UMAP vs "rigorous" t-SNE
1
1
Entering edit mode
2.9 years ago
rtrende ▴ 20

I've heard a lot of people discussing UMAP recently as though it has essentially superseded t-SNE for visualizing scRNA-seq data. UMAP is certainly impressive, but it seems to me that there are a lot of things one can do to pretty dramatically improve the output of t-SNE - for example, perplexity annealing, or PCA initialization followed by merging two perplexities (all of which are described here https://www.biorxiv.org/content/10.1101/453449v2, for example). All of the comparisons that I have seen between UMAP and t-SNE compare UMAP to t-SNE alone (e.g. https://www.nature.com/articles/nbt.4314.pdf), without these "tricks" that can improve the t-SNE plots. This feels a little like a strawman to me; has anyone done any work or seen any studies comparing UMAP to t-SNE for scRNA-seq data visualization with these improvements?
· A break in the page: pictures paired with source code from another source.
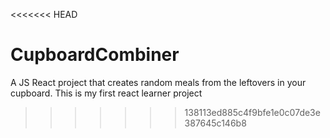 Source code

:<<<<<<< HEAD
# CupboardCombiner
A JS React project that creates random meals from the leftovers in your cupboard. This is my first react learner project
>>>>>>> 138113ed885c4f9bfe1e0c07de3e387645c146b8
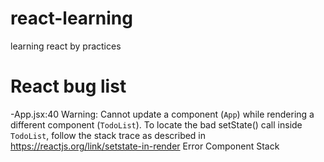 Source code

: # react-learning

learning react by practices

# React bug list

-App.jsx:40 Warning: Cannot update a component (`App`) while rendering a different component (`TodoList`). To locate the bad setState() call inside `TodoList`, follow the stack trace as described in https://reactjs.org/link/setstate-in-render Error Component Stack
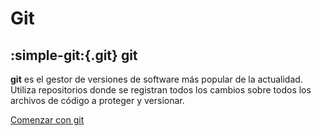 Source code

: 
# Git 



## :simple-git:{.git} git

**git** es el gestor de versiones de software más popular de la actualidad. 
Utiliza repositorios
donde se registran todos los cambios sobre todos los archivos de código a proteger y versionar.

[Comenzar con git](./git/intro.md)

<!-- 

##  :simple-github:{.github } GitHub 

GitHub es el servidor de repositorios más popular del mundo.



## :simple-gitlab:{.giltab} GitLab
 -->
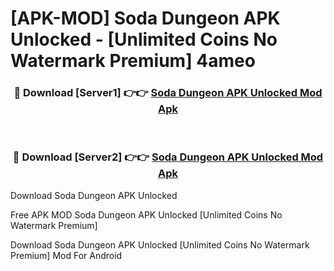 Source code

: # [APK-MOD] Soda Dungeon APK Unlocked - [Unlimited Coins No Watermark Premium] 4ameo



<div align="center">
<h3>🔴 Download [Server1] 👉👉 <a href="https://momento.my/?title=Soda_Dungeon_APK_Unlocked">Soda Dungeon APK Unlocked Mod Apk</a></h3><br>

<h3>🔴 Download [Server2] 👉👉 <a href="https://momento.my/?title=Soda_Dungeon_APK_Unlocked">Soda Dungeon APK Unlocked Mod Apk</a></h3>
</div>



Download Soda Dungeon APK Unlocked 

Free APK MOD Soda Dungeon APK Unlocked [Unlimited Coins No Watermark Premium]

Download Soda Dungeon APK Unlocked [Unlimited Coins No Watermark Premium] Mod For Android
UMAP t-SNE dimensionality reduction RNA-Seq • 4.7k views
1
Entering edit mode

Part of the issue with t-SNE is that you get different results each run, it doesn't scale well, and the "rigorous" improvements you mention require extra setup or aren't supported in most packages. If it's shown to be a real improvement, it will likely be adopted in time as people become more aware of it (as was/is the case for UMAP). Convenience often reigns supreme.

0
Entering edit mode

Hi rtrende, what package do you use to run UMAP?

thanks

1
Entering edit mode

I've been running UMAP using Seurat, which uses the python umap-learn package

2
Entering edit mode

There is also the umap package in R (on CRAN).

1
Entering edit mode

The Bioconductor package scater offers convenience functions for both t-SNE and UMAP.

4
Entering edit mode
10 months ago
Rob 5.3k

I think this “arising from” article is very relevant and provides a thorough accounting of what you discuss above. Essentially, it argues that many of the benefits of UMAP arise from its initialization procedure, and that t-SNE with the appropriate initialization procedure sees many of the same benefits. However, the ecosystems around these different methods and the different tools and implementations of them have diverged and expanded enough that it seems very likely there are many other distinct benefits of each approach depending on the particular implementation you choose.

2
Entering edit mode

Maybe it won't matter much because at this point I only have empirical evidence, but I found t-SNE to outperform UMAP for hundreds of metagenomic datasets. Not sure why, but most people don't seem to know about this package:

https://github.com/pavlin-policar/openTSNE

Not only does it use by default the same initialization as outlined in that Nat. Biotech. comment, but it is multithreaded and therefore doesn't have "the scaling problem."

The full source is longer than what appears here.